* _ASSIGNED TASK_
Transcribe these records exactly, dropping every picture.

* _DATA FOR REVIEW_
########################################

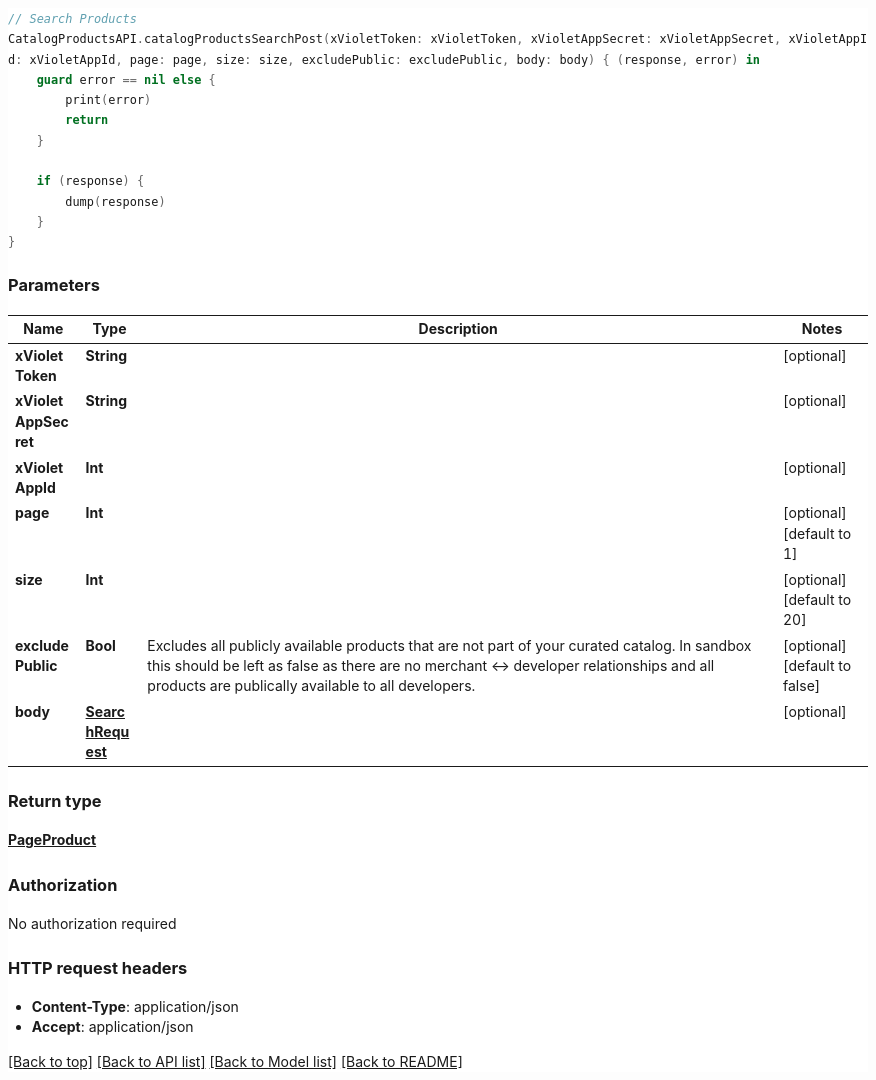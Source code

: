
 ```swift
// Search Products
CatalogProductsAPI.catalogProductsSearchPost(xVioletToken: xVioletToken, xVioletAppSecret: xVioletAppSecret, xVioletAppId: xVioletAppId, page: page, size: size, excludePublic: excludePublic, body: body) { (response, error) in
    guard error == nil else {
        print(error)
        return
    }

    if (response) {
        dump(response)
    }
}
```

### Parameters

Name | Type | Description  | Notes
------------- | ------------- | ------------- | -------------
 **xVioletToken** | **String** |  | [optional] 
 **xVioletAppSecret** | **String** |  | [optional] 
 **xVioletAppId** | **Int** |  | [optional] 
 **page** | **Int** |  | [optional] [default to 1]
 **size** | **Int** |  | [optional] [default to 20]
 **excludePublic** | **Bool** | Excludes all publicly available products that are not part of your curated catalog. In sandbox this should be left as false as there are no merchant &lt;-&gt; developer relationships and all products are publically available to all developers. | [optional] [default to false]
 **body** | [**SearchRequest**](SearchRequest.md) |  | [optional] 

### Return type

[**PageProduct**](PageProduct.md)

### Authorization

No authorization required

### HTTP request headers

 - **Content-Type**: application/json
 - **Accept**: application/json

[[Back to top]](#) [[Back to API list]](../README.md#documentation-for-api-endpoints) [[Back to Model list]](../README.md#documentation-for-models) [[Back to README]](../README.md)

########################################

* _SOLUTION FOR THIS TASK_
Source code

:
 ```swift
// Search Products
CatalogProductsAPI.catalogProductsSearchPost(xVioletToken: xVioletToken, xVioletAppSecret: xVioletAppSecret, xVioletAppId: xVioletAppId, page: page, size: size, excludePublic: excludePublic, body: body) { (response, error) in
    guard error == nil else {
        print(error)
        return
    }

    if (response) {
        dump(response)
    }
}
```

### Parameters

Name | Type | Description  | Notes
------------- | ------------- | ------------- | -------------
 **xVioletToken** | **String** |  | [optional] 
 **xVioletAppSecret** | **String** |  | [optional] 
 **xVioletAppId** | **Int** |  | [optional] 
 **page** | **Int** |  | [optional] [default to 1]
 **size** | **Int** |  | [optional] [default to 20]
 **excludePublic** | **Bool** | Excludes all publicly available products that are not part of your curated catalog. In sandbox this should be left as false as there are no merchant &lt;-&gt; developer relationships and all products are publically available to all developers. | [optional] [default to false]
 **body** | [**SearchRequest**](SearchRequest.md) |  | [optional] 

### Return type

[**PageProduct**](PageProduct.md)

### Authorization

No authorization required

### HTTP request headers

 - **Content-Type**: application/json
 - **Accept**: application/json

[[Back to top]](#) [[Back to API list]](../README.md#documentation-for-api-endpoints) [[Back to Model list]](../README.md#documentation-for-models) [[Back to README]](../README.md)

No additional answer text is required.